# Leitura de Arquivos de Imagens no Spark

## Exemplo leitura de imagens de espécies de flores

Este exemplo lê um diretório de imagens, cria um vetor de features e inclui um tag de identificação.

Cada diretório pode comnter qualquer numero de imagens, no entanto, é obrigatório que cada diretório possua apenas uma categoria de imagem.

In [1]:
# Init Spark environment
import findspark
findspark.init()

In [2]:
# Load libs
from pyspark.sql import SparkSession
from pyspark.sql.functions import lit

# Set main images directory
img_dir = "/data/dataset/flower_photos/"

In [3]:
# Create Spark Session
spark = SparkSession.builder \
        .master("local[*]") \
        .appName("FlowerIdentification") \
        .getOrCreate()

In [4]:
#Read images usinf default Spark lib read.format("image")
#Create training & test DataFrames for transfer learning
#Sub directories: daisy  dandelion  roses sunflowers tulips

daisy_df = spark.read.format("image").load(img_dir + "daisy").withColumn("label", lit(0))
daisy_train, daisy_test = daisy_df.randomSplit([0.8, 0.2])

dandelion_df = spark.read.format("image").load(img_dir + "dandelion").withColumn("label", lit(1))
dandelion_train, dandelion_test = dandelion_df.randomSplit([0.8, 0.2])

roses_df = spark.read.format("image").load(img_dir + "roses").withColumn("label", lit(2))
roses_train, roses_test = roses_df.randomSplit([0.8, 0.2])

sunflowers_df = spark.read.format("image").load(img_dir + "sunflowers").withColumn("label", lit(3))
sunflowers_train, sunflowers_test = sunflowers_df.randomSplit([0.8, 0.2])

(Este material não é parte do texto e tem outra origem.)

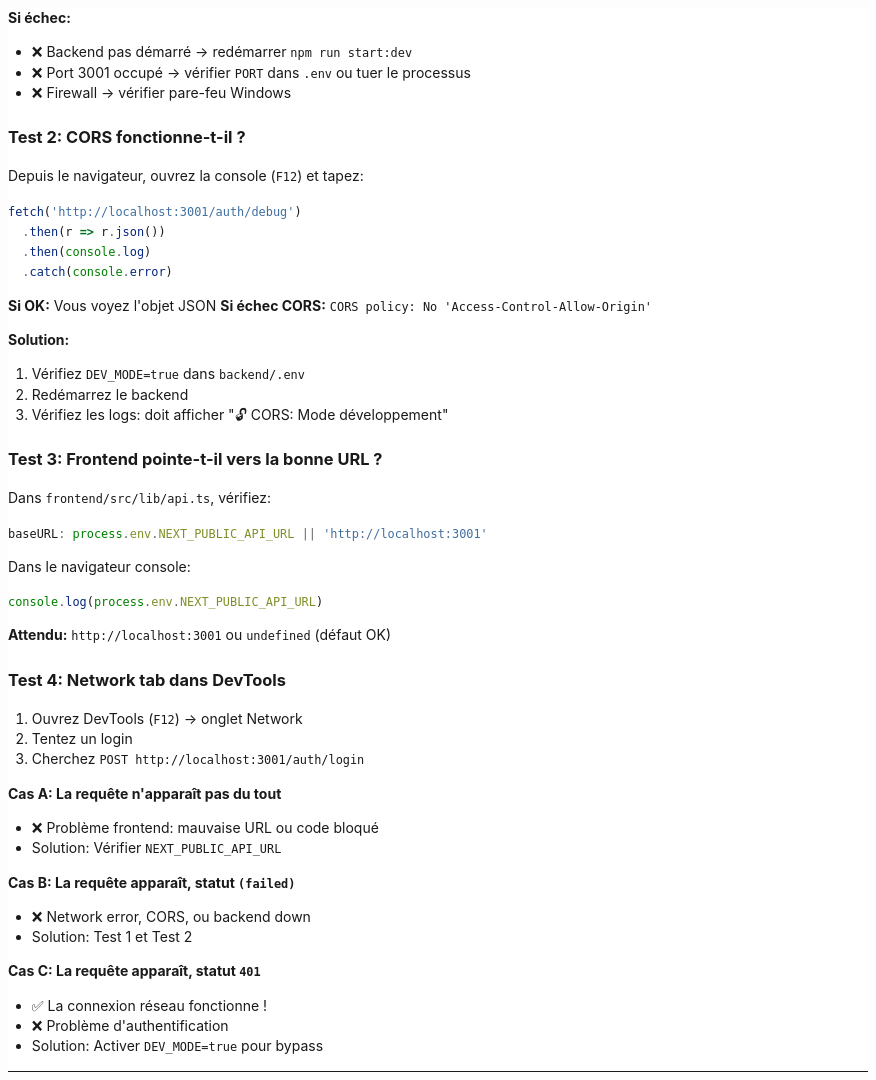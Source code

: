 **Si échec:**
- ❌ Backend pas démarré → redémarrer `npm run start:dev`
- ❌ Port 3001 occupé → vérifier `PORT` dans `.env` ou tuer le processus
- ❌ Firewall → vérifier pare-feu Windows

### Test 2: CORS fonctionne-t-il ?

Depuis le navigateur, ouvrez la console (`F12`) et tapez:

```javascript
fetch('http://localhost:3001/auth/debug')
  .then(r => r.json())
  .then(console.log)
  .catch(console.error)
```

**Si OK:** Vous voyez l'objet JSON
**Si échec CORS:** `CORS policy: No 'Access-Control-Allow-Origin'`

**Solution:**
1. Vérifiez `DEV_MODE=true` dans `backend/.env`
2. Redémarrez le backend
3. Vérifiez les logs: doit afficher "🔓 CORS: Mode développement"

### Test 3: Frontend pointe-t-il vers la bonne URL ?

Dans `frontend/src/lib/api.ts`, vérifiez:

```typescript
baseURL: process.env.NEXT_PUBLIC_API_URL || 'http://localhost:3001'
```

Dans le navigateur console:

```javascript
console.log(process.env.NEXT_PUBLIC_API_URL)
```

**Attendu:** `http://localhost:3001` ou `undefined` (défaut OK)

### Test 4: Network tab dans DevTools

1. Ouvrez DevTools (`F12`) → onglet Network
2. Tentez un login
3. Cherchez `POST http://localhost:3001/auth/login`

**Cas A: La requête n'apparaît pas du tout**
- ❌ Problème frontend: mauvaise URL ou code bloqué
- Solution: Vérifier `NEXT_PUBLIC_API_URL`

**Cas B: La requête apparaît, statut `(failed)`**
- ❌ Network error, CORS, ou backend down
- Solution: Test 1 et Test 2

**Cas C: La requête apparaît, statut `401`**
- ✅ La connexion réseau fonctionne !
- ❌ Problème d'authentification
- Solution: Activer `DEV_MODE=true` pour bypass

---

tulips_df = spark.read.format("image").load(img_dir + "tulips").withColumn("label", lit(4))
tulips_train, tulips_test = tulips_df.randomSplit([0.8, 0.2])

roses_df.printSchema()

root
 |-- image: struct (nullable = true)
 |    |-- origin: string (nullable = true)
 |    |-- height: integer (nullable = true)
 |    |-- width: integer (nullable = true)
 |    |-- nChannels: integer (nullable = true)
 |    |-- mode: integer (nullable = true)
 |    |-- data: binary (nullable = true)
 |-- label: integer (nullable = false)



In [5]:
# Join train and test datasets

#dataframe for training a classification model
train_df = daisy_train.unionAll(dandelion_train).unionAll(roses_train).unionAll(sunflowers_train).unionAll(tulips_train)
train_df.show()

#dataframe for testing the classification model
test_df = daisy_test.unionAll(dandelion_test).unionAll(roses_test).unionAll(sunflowers_test).unionAll(tulips_test)
test_df.show()

+--------------------+-----+
|               image|label|
+--------------------+-----+
|[file:///data/dat...|    0|
|[file:///data/dat...|    0|
|[file:///data/dat...|    0|
|[file:///data/dat...|    0|
|[file:///data/dat...|    0|
|[file:///data/dat...|    0|
|[file:///data/dat...|    0|
|[file:///data/dat...|    0|
|[file:///data/dat...|    0|
|[file:///data/dat...|    0|
|[file:///data/dat...|    0|
|[file:///data/dat...|    0|
|[file:///data/dat...|    0|
|[file:///data/dat...|    0|
|[file:///data/dat...|    0|
|[file:///data/dat...|    0|
|[file:///data/dat...|    0|
|[file:///data/dat...|    0|
|[file:///data/dat...|    0|
|[file:///data/dat...|    0|
+--------------------+-----+
only showing top 20 rows

+--------------------+-----+
|               image|label|
+--------------------+-----+
|[file:///data/dat...|    0|
|[file:///data/dat...|    0|
|[file:///data/dat...|    0|
|[file:///data/dat...|    0|
|[file:///data/dat...|    0|
|[file:///data/dat...|    0|
|[file:///data/da

In [6]:
spark.stop()